Si l'on veut être précis on se doit de définir ses termes. Le mot “esprit” constitue de ce point de vue un problème tant il est polysémique et sujet à interprétations divergentes, contradictoires et même opposées. Bien qu'assez pratique pour décrire certaines réalités il me pose précisément un problème, celui d'une fausse division : l'esprit ne s'oppose pas au corps pour la raison simple que les corps sont des esprits et les esprits des corps. Et voilà ! En une phrase je viens de me mettre en désaccord avec beaucoup de gens, ceux qui postulent qu'il y a des corps et des esprits, ceux qui postulent qu'il n'y a ni corps ni esprits, ceux qui postulent que l'esprit naît du corps, ceux qui postulent que le corps naît de l'esprit, ceux qui n'aiment pas les phrases apparemment complexes et les propositions apparemment paradoxales ou en ont peur. Beaucoup de gens...

Je ne me suppose pas réaliste, je me sais réaliste. Nul n'a obligation de me croire, je puis dire qu'il m'arrangerait de n'être pas cru parce que j'ai un rapport complexe à la croyance, fondamentalement je n'ai aucune croyance et souhaite qu'il en soit ainsi pour tous, quand je dis croire ceci ou cela c'est généralement faux, soit j'en suis certain, soit il s'agit d'un choix délibéré qui n'est pas de l'ordre de la croyance, je ne crois pas proprement en la liberté, en la justice, en l'égalité, en la démocratie, en l'esprit, en la réalité, je les admets, les constate ou les souhaite parce que c'est vital, voilà tout.
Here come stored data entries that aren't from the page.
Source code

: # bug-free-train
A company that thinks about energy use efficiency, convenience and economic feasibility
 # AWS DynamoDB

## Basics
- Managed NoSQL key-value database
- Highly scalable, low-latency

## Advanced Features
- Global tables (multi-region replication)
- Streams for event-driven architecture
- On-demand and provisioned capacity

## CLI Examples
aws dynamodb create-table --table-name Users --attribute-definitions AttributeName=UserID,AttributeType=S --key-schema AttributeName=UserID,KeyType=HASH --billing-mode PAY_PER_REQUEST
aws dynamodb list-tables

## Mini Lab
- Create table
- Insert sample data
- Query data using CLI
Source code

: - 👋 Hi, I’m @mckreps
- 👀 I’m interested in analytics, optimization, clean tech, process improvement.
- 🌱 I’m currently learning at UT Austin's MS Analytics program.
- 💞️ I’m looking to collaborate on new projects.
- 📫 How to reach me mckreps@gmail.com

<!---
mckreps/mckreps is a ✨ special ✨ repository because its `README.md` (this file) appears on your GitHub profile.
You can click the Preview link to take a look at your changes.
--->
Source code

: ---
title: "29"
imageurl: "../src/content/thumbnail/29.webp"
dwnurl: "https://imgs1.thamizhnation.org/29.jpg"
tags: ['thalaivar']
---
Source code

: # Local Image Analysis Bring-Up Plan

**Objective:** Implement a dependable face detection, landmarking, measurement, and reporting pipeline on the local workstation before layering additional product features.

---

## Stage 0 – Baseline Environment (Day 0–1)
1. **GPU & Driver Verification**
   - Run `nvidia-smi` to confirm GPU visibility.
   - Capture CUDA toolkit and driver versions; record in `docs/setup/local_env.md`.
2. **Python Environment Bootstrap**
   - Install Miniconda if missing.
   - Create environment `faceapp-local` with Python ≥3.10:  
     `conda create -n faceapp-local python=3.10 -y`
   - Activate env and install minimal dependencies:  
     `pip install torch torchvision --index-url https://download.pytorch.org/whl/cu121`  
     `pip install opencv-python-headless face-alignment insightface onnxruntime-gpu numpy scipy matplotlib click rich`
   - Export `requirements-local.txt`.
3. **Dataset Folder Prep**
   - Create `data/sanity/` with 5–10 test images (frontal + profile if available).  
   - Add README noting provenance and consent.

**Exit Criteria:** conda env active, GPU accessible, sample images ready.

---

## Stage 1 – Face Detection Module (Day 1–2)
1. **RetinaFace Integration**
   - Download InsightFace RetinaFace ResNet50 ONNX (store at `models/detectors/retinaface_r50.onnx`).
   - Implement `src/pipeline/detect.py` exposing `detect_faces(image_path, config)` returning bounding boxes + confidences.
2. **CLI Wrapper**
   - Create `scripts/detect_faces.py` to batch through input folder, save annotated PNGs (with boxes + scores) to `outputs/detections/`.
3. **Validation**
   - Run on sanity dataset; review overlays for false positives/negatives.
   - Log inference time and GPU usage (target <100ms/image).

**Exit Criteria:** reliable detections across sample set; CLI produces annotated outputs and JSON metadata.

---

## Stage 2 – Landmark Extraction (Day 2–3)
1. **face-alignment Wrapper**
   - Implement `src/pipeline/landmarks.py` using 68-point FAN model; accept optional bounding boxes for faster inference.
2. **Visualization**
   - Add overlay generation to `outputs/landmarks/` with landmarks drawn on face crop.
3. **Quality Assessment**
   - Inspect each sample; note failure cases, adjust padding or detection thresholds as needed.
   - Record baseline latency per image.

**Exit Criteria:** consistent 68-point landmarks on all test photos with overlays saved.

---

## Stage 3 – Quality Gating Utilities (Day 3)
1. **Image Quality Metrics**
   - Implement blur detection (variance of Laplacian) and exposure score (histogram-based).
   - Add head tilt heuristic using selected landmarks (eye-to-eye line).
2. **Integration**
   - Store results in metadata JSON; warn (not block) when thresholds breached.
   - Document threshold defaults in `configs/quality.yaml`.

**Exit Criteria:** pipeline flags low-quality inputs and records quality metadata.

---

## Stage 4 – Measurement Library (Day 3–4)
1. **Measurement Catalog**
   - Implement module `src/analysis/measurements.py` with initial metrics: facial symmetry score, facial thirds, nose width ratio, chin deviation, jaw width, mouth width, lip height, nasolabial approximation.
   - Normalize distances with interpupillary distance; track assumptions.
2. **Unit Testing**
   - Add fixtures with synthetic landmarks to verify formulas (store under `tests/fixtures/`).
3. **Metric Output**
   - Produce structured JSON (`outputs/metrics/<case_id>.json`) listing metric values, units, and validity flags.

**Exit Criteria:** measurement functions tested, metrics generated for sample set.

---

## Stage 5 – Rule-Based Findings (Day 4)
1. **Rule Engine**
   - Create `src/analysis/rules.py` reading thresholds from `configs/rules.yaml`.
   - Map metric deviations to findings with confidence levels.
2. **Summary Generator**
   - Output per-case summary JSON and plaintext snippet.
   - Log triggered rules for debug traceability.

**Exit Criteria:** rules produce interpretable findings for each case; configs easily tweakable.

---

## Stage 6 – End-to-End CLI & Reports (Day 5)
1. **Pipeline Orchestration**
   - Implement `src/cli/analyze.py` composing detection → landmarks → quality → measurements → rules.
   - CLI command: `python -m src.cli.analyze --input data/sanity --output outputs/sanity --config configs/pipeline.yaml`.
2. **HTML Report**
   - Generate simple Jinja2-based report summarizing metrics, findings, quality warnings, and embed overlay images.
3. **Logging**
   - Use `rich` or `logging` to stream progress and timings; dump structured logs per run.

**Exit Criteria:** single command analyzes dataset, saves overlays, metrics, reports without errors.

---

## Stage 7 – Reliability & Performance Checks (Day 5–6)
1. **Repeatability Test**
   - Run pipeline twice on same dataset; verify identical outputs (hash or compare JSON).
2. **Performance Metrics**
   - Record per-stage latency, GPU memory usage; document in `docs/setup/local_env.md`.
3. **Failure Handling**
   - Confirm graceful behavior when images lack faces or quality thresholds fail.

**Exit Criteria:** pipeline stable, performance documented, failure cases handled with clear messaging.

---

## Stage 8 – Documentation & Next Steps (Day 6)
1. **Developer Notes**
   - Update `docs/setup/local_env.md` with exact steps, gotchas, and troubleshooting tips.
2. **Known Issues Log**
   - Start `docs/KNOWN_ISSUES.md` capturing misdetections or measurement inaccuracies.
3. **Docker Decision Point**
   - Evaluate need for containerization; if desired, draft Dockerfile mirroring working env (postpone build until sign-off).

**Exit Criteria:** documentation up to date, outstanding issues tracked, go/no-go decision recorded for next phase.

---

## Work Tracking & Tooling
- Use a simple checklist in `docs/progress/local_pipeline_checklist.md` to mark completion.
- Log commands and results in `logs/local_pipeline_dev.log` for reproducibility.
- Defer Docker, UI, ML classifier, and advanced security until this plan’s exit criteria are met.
Cela posé, sachez que désormais je définirai très peu mes termes, parce que je l'ai fait abondamment dans les autres pages de ce site, sachez aussi que ma définition des termes les plus problématiques n'est pas la vôtre, parce que vous n'êtes pas moi, vous n'avez pas vécu ma vie, connu ce que j'ai connu de la manière dont je l'ai connu, ce que je comprends de la réalité ne correspond pas à ce que vous en comprenez, me lisant, partez de cette hypothèse certaine, si vous ne cherchez pas à savoir ce que pour moi signifie le mot “esprit”, ce que vous lirez n'aura aucun rapport avec ce que j'écris, parce que ce que je comprends n'a rien à voir avec ce que vous comprenez. Dans une discussion de vive-voix nous ferions une chose simple, nous nous harmoniserions, nous discuterions un certain temps du sens du mot “esprit” dans le cadre de la discussion en cours, pour nous entendre, dans une discussion différée cela n'est pas possible, j'écris à un certain moment, vous me lisez à un autre moment, et nous n'avons pas moyen de nous harmoniser. C'est ainsi.
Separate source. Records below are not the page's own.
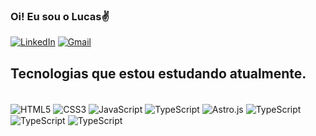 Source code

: ### Oi! Eu sou o Lucas✌️

[![LinkedIn](https://img.shields.io/badge/LinkedIn-0077B5?style=for-the-badge&logo=linkedin&logoColor=white)](https://www.linkedin.com/in/lucassrsilva/)
[![Gmail](https://img.shields.io/badge/Gmail-D14836?style=for-the-badge&logo=gmail&logoColor=white)](mailto:lucasrsdeven@gmail.com)

<!--![Lucas GitHub stats](https://github-readme-stats.vercel.app/api?username=LucasSrSilva&show_icons=true&theme=radical)!-->

## Tecnologias que estou estudando atualmente.

<div style="display: inline_block"><br>
    <img align="center" alt="HTML5" src="https://img.shields.io/badge/HTML5-E34F26?style=for-the-badge&logo=html5&logoColor=white">
    <img align="center" alt="CSS3" src="https://img.shields.io/badge/CSS3-1572B6?style=for-the-badge&logo=css3&logoColor=white">
    <img align="center" alt="JavaScript" src="https://img.shields.io/badge/JavaScript-F7DF1E?style=for-the-badge&logo=javascript&logoColor=black"> 
    <img align="center" alt="TypeScript" src="https://img.shields.io/badge/typescript-%23007ACC.svg?style=for-the-badge&logo=typescript&logoColor=white">
    <img align="center" alt="Astro.js" src="https://img.shields.io/badge/AstroJS-151248.svg?style=for-the-badge&logo=astro&logoColor=white">
    <img align="center" alt="TypeScript" src="https://img.shields.io/badge/react-23272f.svg?style=for-the-badge&logo=react&logoColor=%2361DAFB">
    <img align="center" alt="TypeScript" src="https://img.shields.io/badge/react_native-151b23.svg?style=for-the-badge&logo=react&logoColor=%2361DAFB">
    <img align="center" alt="TypeScript" src="https://img.shields.io/badge/Next.js-000000.svg?style=for-the-badge&logo=next.js&logoColor=white">
    
    
</div>

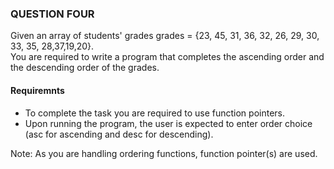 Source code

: ### QUESTION FOUR
Given an array of students' grades grades = {23, 45, 31, 36, 32, 26, 29, 30, 33, 35, 28,37,19,20}.  
You are required to write a program that completes the ascending order and the descending order of the grades.

#### Requiremnts
- To complete the task you are required to use function pointers.
- Upon running the program, the user is expected to enter order choice (asc for ascending and desc for descending).

Note: As you are handling ordering functions, function pointer(s) are used. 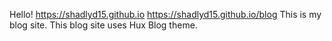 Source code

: Hello!
https://shadlyd15.github.io
https://shadlyd15.github.io/blog
This is my blog site. This blog site uses Hux Blog theme. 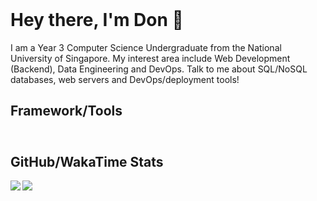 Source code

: <header>
  <link rel="stylesheet" href="https://cdn.jsdelivr.net/gh/devicons/devicon@latest/devicon.min.css">
</header>
<style>
i {
  padding: 5px;
  font-size: 2em;
}
</style>

# Hey there, I'm Don 👋

I am a Year 3 Computer Science Undergraduate from the National University of Singapore. My interest area include Web Development (Backend), Data Engineering and DevOps. Talk to me about SQL/NoSQL databases, web servers and DevOps/deployment tools!

## Framework/Tools

<div style="display:flex; flex-direction:row; align-items: flex-end;">
  <i class="devicon-nodejs-plain colored"></i>
  <i class="devicon-nestjs-plain colored"></i>
  <i class="devicon-django-plain colored"></i>
  <i class="devicon-flask-original-wordmark colored"></i>
  <i class="devicon-laravel-plain-wordmark colored"></i>
  <i class="devicon-react-original colored"></i>
  <i class="devicon-postgresql-plain-wordmark colored"></i>
  <i class="devicon-mysql-plain-wordmark colored"></i>
  <i class="devicon-mongodb-plain-wordmark colored"></i>
  <i class="devicon-redis-plain-wordmark colored"></i>
  <i class="devicon-nginx-original colored"></i>
  <i class="devicon-linux-plain colored"></i>
  <i class="devicon-docker-plain-wordmark colored"></i>
  <i class="devicon-amazonwebservices-plain-wordmark colored"></i>
  <i class="devicon-googlecloud-plain-wordmark colored"></i>
  <i class="devicon-digitalocean-plain-wordmark colored"></i>
</div>

## GitHub/WakaTime Stats

<span>
  <a href="https://github.com/anuraghazra/github-readme-stats">
  <img align="left" src="https://github-readme-stats.vercel.app/api?username=don-tay&count_private=true&theme=tokyonight&show_icons=true&count_private=true&hide=stars" />
  <img align="left" src="https://github-readme-stats.vercel.app/api/wakatime?username=don_tay&theme=tokyonight&layout=compact" />
  </a>
</span>
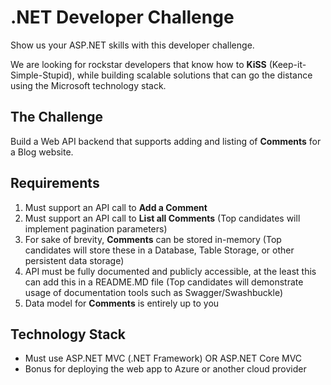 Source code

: # .NET Developer Challenge
Show us your ASP.NET skills with this developer challenge. 

We are looking for rockstar developers that know how to **KiSS** (Keep-it-Simple-Stupid), while building scalable solutions that can go the distance using the Microsoft technology stack.

## The Challenge
Build a Web API backend that supports adding and listing of **Comments** for a Blog website.


## Requirements
1. Must support an API call to **Add a Comment**
2. Must support an API call to **List all Comments** (Top candidates will implement pagination parameters)
3. For sake of brevity, **Comments** can be stored in-memory (Top candidates will store these in a Database, Table Storage, or other persistent data storage)
4. API must be fully documented and publicly accessible, at the least this can add this in a README.MD file (Top candidates will demonstrate usage of documentation tools such as Swagger/Swashbuckle)
5. Data model for **Comments** is entirely up to you

## Technology Stack
- Must use ASP.NET MVC (.NET Framework) OR ASP.NET Core MVC
- Bonus for deploying the web app to Azure or another cloud provider

## 


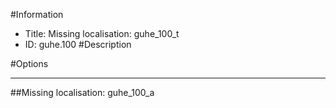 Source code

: #Information
 - Title: Missing localisation: guhe_100_t
 - ID: guhe.100
#Description

#Options

___
##Missing localisation: guhe_100_a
Une fois cela énoncé, vous comprendrez pourquoi je ne poursuivrai pas cette discussion : ayant décidé de ne plus définir mes termes je suis certain d'une chose, vous ne comprendriez pas mes propos en leur attribuant le sens que je leur attribue, donc à quoi bon ? Je suis tout aussi certain d'une autre chose, je viens de faire la démonstration de mon réalisme : dans la réalité vous n'êtes pas moi et je ne suis pas vous.